On a pu comparer Appelfeld à Proust. Mais si le personnage de Madeleine, que rencontre le héros, lui permet de se replonger dans ses souvenirs, le passé n'a plus la saveur conférée par la pâtisserie dodue chère à Marcel. le temps ne peut plus être retrouvé. Car entre le présent et l'autrefois, quel pont construire, quand la Shoah a brisé tout espoir de continuité entre ce qui fut et ce qui est?
Théo repart vers sa ville natale, espérant que ses parents seront dans leur maison pour l'accueillir. Mais ce monde ancien était-il si désirable? Théo se souvient de sa mère, fantasque et désespérante, émouvante et toxique; il se souvient de son père qui, par bonté, se laissa ruiner; et, tandis que ces deux êtres n'avaient pas su le protéger, il se souvient aussi de ses compagnons de misère qui l'ont soulagé et sauvé du typhus.
Théo vit maintenant dans un monde où les camps de concentration peuvent porter plus de nostalgie que ceux qui les ont laissé advenir.
Dans ce monde d'après, il n'y a plus ni repère ni mode d'emploi. Faut-il rester avec les autres quand le groupe représente à la fois l'entraide et l'adhésion irréfléchie de la foule, le meilleur et le pire de l'homme? Désormais, les routes d'Europe centrale sont hantées par des Juifs errants qui ne savent s'ils doivent partir ou rester, incapables de trouver un sens à leur vie de survivants.
Ainsi, Madeleine, malgré les soins dont elle bénéficie, ne parvient pas à guérir et ses plaies ne peuvent cicatriser.
Un homme, sur le chemin, couve ses ballots et ne peut avancer, lesté de trop de bagages. A-t-il plus de tort que la mère de Théo qui dépensa sans compter et accula son mari à la ruine?
Cette mère, Yetti, préférait les monastères aux synagogues: mais a-t-on le droit d'aimer la culture de son bourreau? (« C'est comme si tu disais: « Nous sommes tous des hommes, il n'y a pas de différences entre les assassins et les victimes. ») N'est-ce pas aussi parce que des intellectuels amoureux des livres et de la musique allemandes ont refusé de voir que l'Europe chrétienne, malgré tous leurs efforts d'assimilation, les méprisait, que la catastrophe est arrivée? « N'oublions jamais, ne serait-ce qu'un instant, ce que nous ont infligé les héritiers de la grande culture »

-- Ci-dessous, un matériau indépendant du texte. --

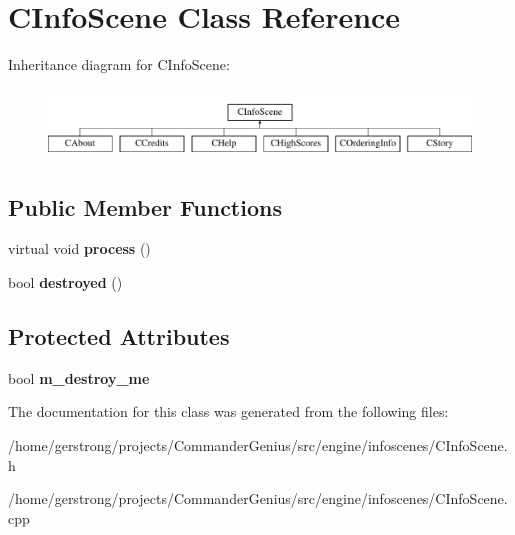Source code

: \hypertarget{class_c_info_scene}{
\section{CInfoScene Class Reference}
\label{class_c_info_scene}
}
Inheritance diagram for CInfoScene:\begin{figure}[H]
\begin{center}
\leavevmode
\includegraphics[height=1.84818cm]{class_c_info_scene}
\end{center}
\end{figure}
\subsection*{Public Member Functions}
\begin{DoxyCompactItemize}
\item 
\hypertarget{class_c_info_scene_a1433f2f0f5755c8ed303ca86369b6506}{
virtual void {\bfseries process} ()}
\label{class_c_info_scene_a1433f2f0f5755c8ed303ca86369b6506}

\item 
\hypertarget{class_c_info_scene_a686b817a354461003e0f93c4409ebe62}{
bool {\bfseries destroyed} ()}
\label{class_c_info_scene_a686b817a354461003e0f93c4409ebe62}

\end{DoxyCompactItemize}
\subsection*{Protected Attributes}
\begin{DoxyCompactItemize}
\item 
\hypertarget{class_c_info_scene_a7a6a93f8b2772714e6267a960c9f2a6a}{
bool {\bfseries m\_\-destroy\_\-me}}
\label{class_c_info_scene_a7a6a93f8b2772714e6267a960c9f2a6a}

\end{DoxyCompactItemize}


The documentation for this class was generated from the following files:\begin{DoxyCompactItemize}
\item 
/home/gerstrong/projects/CommanderGenius/src/engine/infoscenes/CInfoScene.h\item 
/home/gerstrong/projects/CommanderGenius/src/engine/infoscenes/CInfoScene.cpp\end{DoxyCompactItemize}
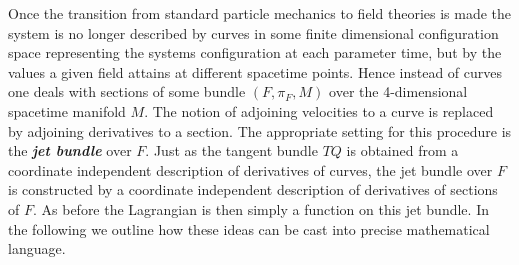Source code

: \documentclass[a4paper,12pt, DIV=14, BCOR=5mm, twoside, headsepline]{scrbook}
\begin{document}
Once the transition from standard particle mechanics to field theories is made the system is no longer described by curves in some finite dimensional configuration space representing the systems configuration at each parameter time, but by the values a given field attains at different spacetime points. Hence instead of curves one deals with sections of some bundle $(F,\pi_F,M)$ over the 4-dimensional spacetime manifold $M$. The notion of adjoining velocities to a curve is replaced by adjoining derivatives to a section. The appropriate setting for this procedure is the \textit{\textbf{jet bundle}} over $F$. Just as the tangent bundle $TQ$ is obtained from a coordinate independent description of derivatives of curves, the jet bundle over $F$ is constructed by a coordinate independent description of derivatives of sections of $F$. As before the Lagrangian is then simply a function on this jet bundle. 
In the following we outline how these ideas can be cast into precise mathematical language. \\
\end{document}
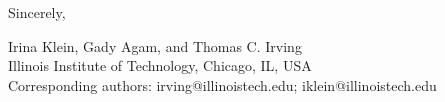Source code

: \documentclass[11pt]{article}
\begin{document}
\vspace{1.0em}
\noindent Sincerely,

\vspace{1.0em}
\noindent Irina Klein, Gady Agam, and Thomas C. Irving\\
Illinois Institute of Technology, Chicago, IL, USA\\
Corresponding authors: irving@illinoistech.edu; iklein@illinoistech.edu
\end{document}
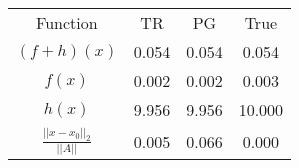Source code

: \begin{tabular}{| c |c |c |c |}
    \hline
    \rowcolor[gray]{0.9}
\multicolumn{4}{|c|}{Minima} \\ \hline Function & TR & PG & True \\
    \hline
  \rowcolor[gray]{0.7}
    $ (f + h)(x) $ & 0.054 & 0.054 & 0.054 \\
  \hline
  \rowcolor[gray]{0.8}
    $ f(x) $ & 0.002 & 0.002 & 0.003 \\
  \hline
  \rowcolor[gray]{0.7}
    $ h(x) $ & 9.956 & 9.956 & 10.000 \\
  \hline
  \rowcolor[gray]{0.8}
    $ \frac{||x - x_0||_2}{||A||} $ & 0.005 & 0.066 & 0.000 \\
  \hline
\end{tabular}
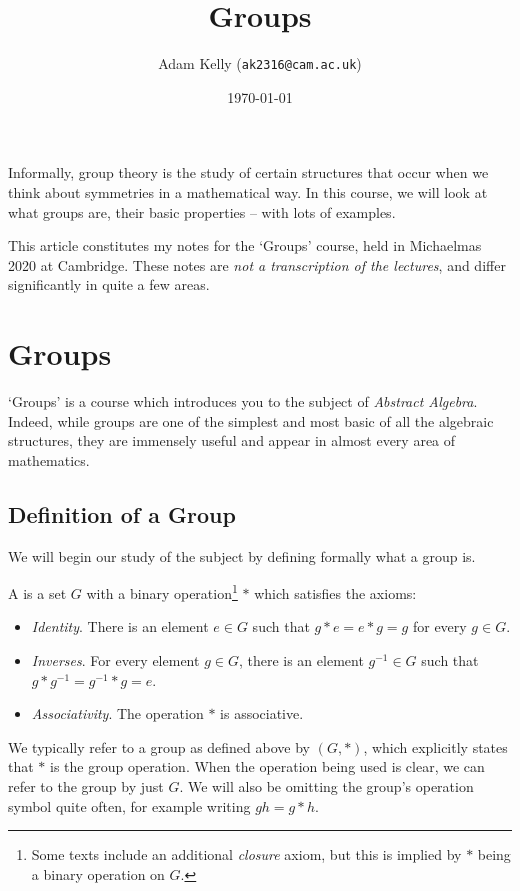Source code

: \documentclass[a4paper]{scrartcl}
\title{Groups}
\author{Adam Kelly (\texttt{ak2316@cam.ac.uk})}
\date{\today}
\newcommand{\newchapter}{\section}
\newcommand{\newsection}{\subsection}
\begin{document}
\maketitle

Informally, group theory is the study of certain structures that occur when we think about symmetries in a mathematical way.  In this course, we will look at what groups are, their basic properties -- with lots of examples.

This article constitutes my notes for the `Groups' course, held in Michaelmas 2020 at Cambridge. These notes are \emph{not a transcription of the lectures}, and differ significantly in quite a few areas.

\tableofcontents



\newchapter{Groups}

`Groups' is a course which introduces you to the subject of \emph{Abstract Algebra}.
Indeed, while groups are one of the simplest and most basic of all the algebraic structures, they are immensely useful and appear in almost every area of mathematics. 

\newsection{Definition of a Group}

We will begin our study of the subject by defining formally what a group is.

\begin{definition}[Group]
	A  is a set $G$ with a binary operation\footnote{Some texts include an additional \emph{closure} axiom, but this is implied by $*$ being a binary operation on $G$.} $*$ which satisfies the axioms:
	\begin{itemize}
		\item \emph{Identity}. There is an element $e \in G$ such that $g * e = e * g = g$ for every $g \in G$.
		\item \emph{Inverses}. For every element $g \in G$, there is an element $g^{-1} \in G$ such that $g * g^{-1} = g^{-1} * g = e$.
		\item \emph{Associativity}. The operation $*$ is associative.
	\end{itemize}
\end{definition}

We typically refer to a group as defined above by $(G, *)$, which explicitly states that $*$ is the group operation. When the operation being used is clear, we can refer to the group by just $G$. We will also be omitting the group's operation symbol quite often, for example writing $gh = g * h$. 
\end{document}
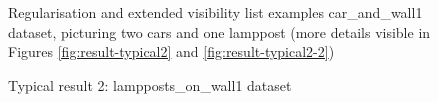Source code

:\begin{figure}[htb!]
{ }
 \caption{Regularisation and extended visibility list examples car\_and\_wall1 dataset, picturing two cars and one lamppost (more details visible in Figures \ref{fig:result-typical2} and \ref{fig:result-typical2-2})}
 \label{fig:extraresults}
\end{figure}

\begin{figure}[htb!]
 \centering
 \caption{Typical result 2: lampposts\_on\_wall1 dataset}
 \label{fig:result-typical1}
\end{figure}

Mais lorsqu'un officier dit à Théo « Un être qui vit sans ce que lui ont transmis son père et sa mère est infirme, et nulles béquilles au monde ne pourront l'aider. », n'est-ce pas aussi une façon d'absoudre ses parents? le génocide doit-il retrancher les Juifs du reste du monde?
Et finalement, ce même officier enjoint aux vivants de vivre aussi pour les morts; il leur propose d'être les gardiens des valeurs acquises. Mais cette fin pleine d'espérance vient après tant de questionnements sans réponse qu'elle ne peut dissiper l'atroce mélancolie du récit. Les jours ont gardé une stupéfiante clarté: la nature se moque bien des souffrances des hommes et le soleil continue de briller, à l'étonnement de tous, quand le monde devrait prendre le deuil.
Ce n'est pas le désespoir de ce long voyage qui m'a empêchée d'apprécier toute la sèche poésie de ce livre. Plutôt la volonté de l'auteur d'écrire en paraboles: entre un héros nommé Théo Kornfeld (Dieu Champ de blé!), une mère nietzschéenne folle de musique et amoureuse d'un cheval, un père christique, une Madeleine, des verseuses de café aux allures de Samaritaines, j'ai passé mon temps à traquer la référence en me disant que je ratais la plupart des références.
Je n'ai pas ressenti d'émotions.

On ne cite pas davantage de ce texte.